Retinal arterial PO2 measurements were similar to previously reported measurements using a fluorescence quenching technique that measured juxta-arteriolar PO2 in spontaneously breathing anesthetized rats [34]. However, the retinal arterial and venous PO2 measurements in the current study were different compared to previously published values obtained in rats with similar systemic arterial PO2, but using a phosphorescence imaging system that lacked depth discrimination [21]. The difference in the PO2 measurements is likely related to the capability for differentiating the contribution of the signals from the choroidal and retinal vasculatures. Without depth discrimination, the retinal vascular PO2 measurements can be significantly influenced by the underlying choroid and choriocapillaris that have higher PO2 values.

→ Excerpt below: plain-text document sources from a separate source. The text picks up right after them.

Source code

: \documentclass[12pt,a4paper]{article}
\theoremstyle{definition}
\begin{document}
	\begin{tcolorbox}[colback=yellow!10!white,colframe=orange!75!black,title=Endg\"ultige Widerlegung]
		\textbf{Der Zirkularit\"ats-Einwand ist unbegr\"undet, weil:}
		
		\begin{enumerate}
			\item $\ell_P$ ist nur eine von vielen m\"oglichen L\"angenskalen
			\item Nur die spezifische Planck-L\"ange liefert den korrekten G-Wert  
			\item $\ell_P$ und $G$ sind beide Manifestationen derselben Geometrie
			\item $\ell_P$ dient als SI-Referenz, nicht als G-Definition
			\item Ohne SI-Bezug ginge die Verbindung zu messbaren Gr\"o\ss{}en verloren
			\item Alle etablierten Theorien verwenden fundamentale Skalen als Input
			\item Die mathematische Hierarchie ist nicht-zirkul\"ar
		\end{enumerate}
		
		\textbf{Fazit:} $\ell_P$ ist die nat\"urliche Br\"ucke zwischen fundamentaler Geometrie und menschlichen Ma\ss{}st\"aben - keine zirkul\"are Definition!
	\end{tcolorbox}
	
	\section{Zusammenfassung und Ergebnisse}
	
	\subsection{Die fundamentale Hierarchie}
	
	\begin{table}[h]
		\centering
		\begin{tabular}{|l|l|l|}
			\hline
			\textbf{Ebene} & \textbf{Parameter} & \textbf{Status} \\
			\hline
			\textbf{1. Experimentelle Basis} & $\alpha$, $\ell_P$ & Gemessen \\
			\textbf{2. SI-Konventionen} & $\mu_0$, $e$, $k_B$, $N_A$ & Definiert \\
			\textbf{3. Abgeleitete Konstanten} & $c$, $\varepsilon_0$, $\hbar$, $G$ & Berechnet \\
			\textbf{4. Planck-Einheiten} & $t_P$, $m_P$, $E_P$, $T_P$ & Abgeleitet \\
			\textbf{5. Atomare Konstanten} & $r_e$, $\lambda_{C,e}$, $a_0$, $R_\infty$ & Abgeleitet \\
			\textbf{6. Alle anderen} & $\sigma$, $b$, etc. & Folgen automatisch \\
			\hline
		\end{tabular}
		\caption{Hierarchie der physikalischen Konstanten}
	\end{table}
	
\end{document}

As anticipated, the choroidal PO2 was comparable to the systemic arterial PO2, since the choroid is a high-flow vascular system. However, the choroidal PO2 values measured in the current study were 20% higher than measurements obtained in a previous study using oxygen-sensitive microelectrodes in hypoxic cats with comparable systemic arterial PO2[35]. The difference between the measurements may be due to the fact that microelectrodes can penetrate both choroidal tissue and vasculature, while the molecular probe used for obtaining the majority of the data in the current study was bound to albumin and remained in the choroidal vasculature. Additionally, the use of different animal species may have also contributed to the lack of correspondence between the findings of the two studies. Though, to our knowledge, retinal capillary PO2 has not been previously measured, the PO2 is expected to be intermediate between the arterial and venous PO2. However, in the current study, the PO2 measured in the retinal capillaries was not statistically different from measurements in the retinal artery PO2 (p > 0.1), which seems to suggest that PO2 was measured predominantly in the capillaries near the arterial end. Also, the proximity of the measurements to the optic nerve head may have contributed to the above finding. Since there is progressive oxygen loss from the arteries, the blood in the peripheral retina has a lower PO2. The measurements in the current study were performed in areas near the optic nerve head, where venous blood contained contributions from peripheral retina and had reduced PO2, hence resulting in similar retinal capillary and artery PO2 measurements. The intrasubject variability in PO2 measurements was 3 mm Hg, indicating that changes of about 6 mm Hg (2*SD) in the chorioretinal PO2 can be detected over time with 95% confidence. The intersubject variability measurements imply that pathologic PO2 alterations around 8, 12, 12, and 14 mm Hg can be measured with 95% confidence in retinal veins, arteries, capillaries and the choroid, respectively. In future studies, mechanical ventilation of animals will likely further reduce the variability in the measurements. Measurement of chorioretinal PO2 in experimental animal models of retinal diseases may help elucidate the role of hypoxia in the development of retinal vascular pathologies. Overall, chorioretinal PO2 measurement has potential value for assessment of changes due to various physiological alterations.


This study was supported by the National Eye Institute, Bethesda, Md., USA, EY14917 (M.S.) and EY1792 (UIC), and an unrestricted fund from Research to Prevent Blindness, New York, N.Y. (University of Illinois at Chicago).